> _WORK REQUEST_
Where the word "étape" appears in a line below, copy the whole line.

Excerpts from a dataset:
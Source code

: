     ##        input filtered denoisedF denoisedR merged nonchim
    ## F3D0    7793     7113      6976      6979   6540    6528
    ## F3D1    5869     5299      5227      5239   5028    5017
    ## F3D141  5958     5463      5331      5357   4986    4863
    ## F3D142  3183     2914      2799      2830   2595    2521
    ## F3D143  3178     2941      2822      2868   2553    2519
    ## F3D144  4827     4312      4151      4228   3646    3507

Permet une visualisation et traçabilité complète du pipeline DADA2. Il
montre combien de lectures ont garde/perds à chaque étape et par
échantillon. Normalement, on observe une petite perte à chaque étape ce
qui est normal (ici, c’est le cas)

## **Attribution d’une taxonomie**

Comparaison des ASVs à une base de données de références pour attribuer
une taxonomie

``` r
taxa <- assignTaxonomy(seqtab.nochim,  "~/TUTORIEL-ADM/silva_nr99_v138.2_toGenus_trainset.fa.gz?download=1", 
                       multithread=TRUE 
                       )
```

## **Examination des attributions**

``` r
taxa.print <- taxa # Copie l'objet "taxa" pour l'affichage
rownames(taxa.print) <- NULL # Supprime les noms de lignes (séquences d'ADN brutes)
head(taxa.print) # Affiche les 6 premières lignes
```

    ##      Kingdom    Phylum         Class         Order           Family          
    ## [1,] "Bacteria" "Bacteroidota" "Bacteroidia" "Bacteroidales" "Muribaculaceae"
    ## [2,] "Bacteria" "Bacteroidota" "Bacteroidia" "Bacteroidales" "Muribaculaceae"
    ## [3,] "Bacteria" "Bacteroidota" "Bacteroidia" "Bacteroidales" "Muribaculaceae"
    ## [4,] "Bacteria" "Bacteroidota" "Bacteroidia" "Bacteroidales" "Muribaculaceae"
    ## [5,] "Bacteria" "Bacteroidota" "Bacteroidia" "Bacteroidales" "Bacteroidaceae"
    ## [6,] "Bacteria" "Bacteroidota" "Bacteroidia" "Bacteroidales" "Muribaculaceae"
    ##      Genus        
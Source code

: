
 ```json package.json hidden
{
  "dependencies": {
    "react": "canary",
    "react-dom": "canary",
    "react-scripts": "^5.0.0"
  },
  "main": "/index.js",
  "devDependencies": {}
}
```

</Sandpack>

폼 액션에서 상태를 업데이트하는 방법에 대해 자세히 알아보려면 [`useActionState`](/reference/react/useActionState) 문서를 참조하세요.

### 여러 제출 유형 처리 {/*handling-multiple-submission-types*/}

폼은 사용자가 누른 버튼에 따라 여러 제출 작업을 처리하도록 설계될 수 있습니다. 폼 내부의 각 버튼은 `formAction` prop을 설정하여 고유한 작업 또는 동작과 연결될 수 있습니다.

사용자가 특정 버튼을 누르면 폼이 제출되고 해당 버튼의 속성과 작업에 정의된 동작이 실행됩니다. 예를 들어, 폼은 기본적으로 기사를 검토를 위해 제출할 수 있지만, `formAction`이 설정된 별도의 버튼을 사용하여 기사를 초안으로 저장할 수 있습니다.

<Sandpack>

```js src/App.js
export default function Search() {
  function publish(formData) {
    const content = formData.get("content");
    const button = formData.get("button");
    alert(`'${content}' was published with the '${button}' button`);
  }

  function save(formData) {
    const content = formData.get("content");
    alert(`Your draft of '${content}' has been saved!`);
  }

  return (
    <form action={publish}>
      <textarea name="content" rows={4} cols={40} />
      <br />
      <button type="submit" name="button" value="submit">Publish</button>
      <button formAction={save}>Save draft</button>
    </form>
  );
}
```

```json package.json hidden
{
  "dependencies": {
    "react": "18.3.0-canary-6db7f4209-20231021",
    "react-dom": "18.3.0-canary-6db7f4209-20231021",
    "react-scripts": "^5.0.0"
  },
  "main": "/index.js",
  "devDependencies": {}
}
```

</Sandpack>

> _TASK RESPONSE_
montre combien de lectures ont garde/perds à chaque étape et par
échantillon. Normalement, on observe une petite perte à chaque étape ce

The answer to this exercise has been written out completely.